Lisette is curled in on herself, her hands fisted with pain, those whirlpool eyes screwed shut.
I did this.I should have done more aftercare.
However much she hated me before, it will be worse now. I’ve broken her with my twisted need to claim her, and now she’s paying the price.
Lisette doesn’t react to the light being switched on and it scares me. She’s lying still. Too still.
I shake her shoulder, and she winces as she opens her eyes. I recognize the look of shock and bewilderment. She was in pain-induced sleep, the kind brought on when the body simply gives up.
Her mouth drops open in a moan. Not the kind of moan I want to hear.
“Viktor,” she says weakly.
To my shock, she’s not looking at me like I’m a monster. No, she’s looking at me like she’s glad to see me. Her lips curl into a weak smile. “I thought you didn’t want to see me.”
I cup her cheek with my palm. “I’m here.”
She grasps at my hand as though it’s the only thing anchoring her to the earth.
I don’t know what to do. I don’t know what’s wrong. I thought it was me, that I’d pushed her too far.
“I thought…” I begin, looking down at her petite form on top of the covers.
She places a hand on my jaw, stroking her palm over my stubble.
“What did you think?”
“That I’d broken you.
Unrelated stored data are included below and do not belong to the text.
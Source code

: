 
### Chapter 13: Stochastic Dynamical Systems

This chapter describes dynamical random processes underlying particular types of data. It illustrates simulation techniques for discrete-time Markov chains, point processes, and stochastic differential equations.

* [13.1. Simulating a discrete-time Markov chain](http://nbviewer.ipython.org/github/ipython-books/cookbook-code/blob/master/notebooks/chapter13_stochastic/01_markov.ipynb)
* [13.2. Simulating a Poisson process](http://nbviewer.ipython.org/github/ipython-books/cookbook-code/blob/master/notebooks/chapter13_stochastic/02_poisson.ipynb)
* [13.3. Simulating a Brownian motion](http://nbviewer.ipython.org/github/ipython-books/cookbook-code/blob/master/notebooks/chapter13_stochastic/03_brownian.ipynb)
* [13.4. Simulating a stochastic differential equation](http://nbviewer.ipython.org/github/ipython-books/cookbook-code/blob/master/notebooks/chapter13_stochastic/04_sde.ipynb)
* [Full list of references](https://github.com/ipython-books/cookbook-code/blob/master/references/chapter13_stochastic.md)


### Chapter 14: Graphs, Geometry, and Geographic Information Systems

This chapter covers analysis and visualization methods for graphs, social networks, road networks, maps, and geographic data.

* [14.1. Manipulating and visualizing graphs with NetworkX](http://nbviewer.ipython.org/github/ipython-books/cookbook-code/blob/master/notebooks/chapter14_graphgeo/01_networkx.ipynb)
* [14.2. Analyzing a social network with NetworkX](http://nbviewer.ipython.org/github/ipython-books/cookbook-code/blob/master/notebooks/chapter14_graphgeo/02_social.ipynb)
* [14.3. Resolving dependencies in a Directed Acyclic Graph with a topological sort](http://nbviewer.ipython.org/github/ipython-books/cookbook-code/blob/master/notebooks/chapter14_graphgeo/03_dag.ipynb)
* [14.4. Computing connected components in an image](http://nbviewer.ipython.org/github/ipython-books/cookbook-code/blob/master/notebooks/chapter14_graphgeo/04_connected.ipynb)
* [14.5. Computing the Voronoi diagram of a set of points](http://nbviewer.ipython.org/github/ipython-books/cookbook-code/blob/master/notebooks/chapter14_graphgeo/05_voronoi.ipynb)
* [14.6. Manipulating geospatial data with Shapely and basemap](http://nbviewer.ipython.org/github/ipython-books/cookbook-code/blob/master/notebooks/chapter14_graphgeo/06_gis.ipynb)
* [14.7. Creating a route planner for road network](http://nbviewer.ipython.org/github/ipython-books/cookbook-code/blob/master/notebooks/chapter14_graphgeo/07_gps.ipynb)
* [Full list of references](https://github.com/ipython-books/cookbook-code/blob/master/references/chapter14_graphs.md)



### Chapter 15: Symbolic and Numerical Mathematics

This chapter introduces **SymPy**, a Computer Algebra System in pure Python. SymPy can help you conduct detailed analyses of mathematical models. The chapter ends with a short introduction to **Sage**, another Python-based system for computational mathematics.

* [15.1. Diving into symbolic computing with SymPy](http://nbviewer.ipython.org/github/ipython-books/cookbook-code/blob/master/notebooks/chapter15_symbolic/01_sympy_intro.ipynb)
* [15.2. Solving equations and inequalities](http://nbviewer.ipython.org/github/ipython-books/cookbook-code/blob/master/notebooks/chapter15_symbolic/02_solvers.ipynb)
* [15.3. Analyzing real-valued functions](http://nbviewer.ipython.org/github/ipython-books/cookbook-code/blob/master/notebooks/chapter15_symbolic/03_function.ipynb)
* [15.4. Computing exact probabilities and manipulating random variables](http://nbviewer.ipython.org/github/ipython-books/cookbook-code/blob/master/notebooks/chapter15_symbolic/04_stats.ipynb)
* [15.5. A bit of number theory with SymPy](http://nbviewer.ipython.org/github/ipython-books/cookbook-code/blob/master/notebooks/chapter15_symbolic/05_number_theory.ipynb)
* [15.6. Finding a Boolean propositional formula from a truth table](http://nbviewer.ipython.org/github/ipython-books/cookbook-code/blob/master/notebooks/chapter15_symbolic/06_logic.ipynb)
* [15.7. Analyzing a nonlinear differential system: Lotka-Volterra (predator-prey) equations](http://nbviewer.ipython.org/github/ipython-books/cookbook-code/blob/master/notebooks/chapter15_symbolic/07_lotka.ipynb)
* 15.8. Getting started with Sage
That I’d gone too far.”
She shakes her head. “It’s not that.”
“Then what’s wrong?” I pull her into my lap and she wraps her arms around my neck. I stroke her back with my fingertips.
“Endometriosis.” Her voice is weak.
I look at her blankly.
“I have this…” She pauses, gripping the sheets, and her face goes white. “A chronic condition that causes intense pain. Usually when I get my period. Other times as well. Sometimes, after I have sex, it gets worse.” Her voices breaks off and her face contorts as another wave of pain goes through her.
I can feel her body tense in my arms. Her hands tighten on my shoulders. I don’t know whether to hold her close or put her down.
This is… Because of me. At least in part. I’ve hurt Lisette, and I hate myself for it.
“What can I do?” I ask urgently.
“Just hold me for a while. Sometimes, when the pain is like this… It’s like it pushes me out of my body. If I have someone to hold me, that helps.”
That I can do. I lie back against the headboard with Lisette curled in my lap.
Even in this state, her hair sweaty, her cheeks flushed, her eyes glassy with tears, Lisette is beautiful. I run my hand through her silky hair, hoping that the repetitive motion is soothing. Anything to remind her that she’s here and she’s safe.